BEGIN
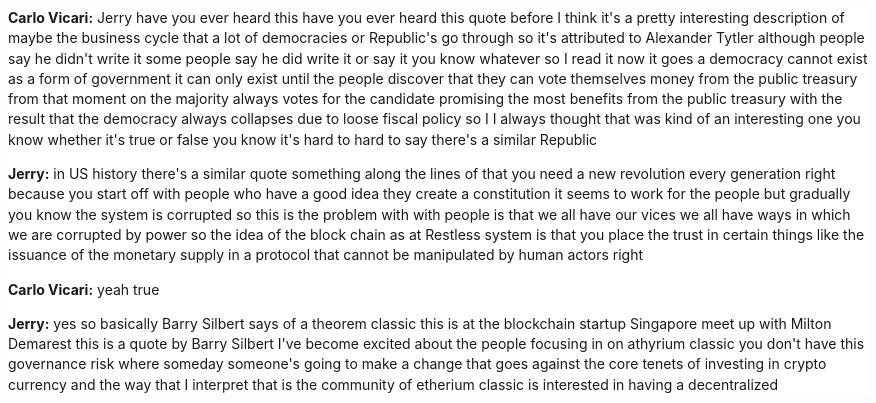 
**Carlo Vicari:**
Jerry have you ever
heard this have you ever heard this
quote before I think it's a pretty
interesting description of maybe the
business cycle that a lot of democracies
or Republic's go through so it's
attributed to Alexander Tytler although
people say he didn't write it some
people say he did write it or say it you
know whatever so I read it now it goes a
democracy cannot exist as a
form of government it can only exist
until the people discover that they can
vote themselves money from the public
treasury from that moment on the
majority always votes for the candidate
promising the most benefits from the
public treasury with the result that the
democracy always collapses due to loose
fiscal policy so I I always thought that
was kind of an interesting one you know
whether it's true or false you know it's
hard to hard to say there's a similar
Republic 




**Jerry:**
in US history there's a similar
quote something along the lines of that
you need a new revolution every
generation right because you start off
with people who have a good idea they
create a constitution it seems to work
for the people but gradually you know
the system is corrupted so this is the
problem with with people is that we all
have our vices we all have ways in which
we are corrupted by power so the idea of
the block chain as at Restless system is
that you place the trust in certain
things like the issuance of the monetary
supply in a protocol that cannot be
manipulated by human actors right


**Carlo Vicari:**
 yeah
true 


**Jerry:**
yes so basically Barry Silbert says
of a theorem classic this is at the
blockchain startup Singapore meet up
with Milton Demarest this is a quote by
Barry Silbert I've become excited about
the people focusing in on athyrium
classic you don't have this governance
risk where someday someone's going to
make a change that goes against the core
tenets of investing in crypto currency
and the way that I interpret that is the
community of etherium classic is
interested in having a decentralized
END
Requirement:
Lines that hold "Silbert" are the ones to copy, so pick each out from the data.

Answer space:
yes so basically Barry Silbert says
Barry Silbert I've become excited about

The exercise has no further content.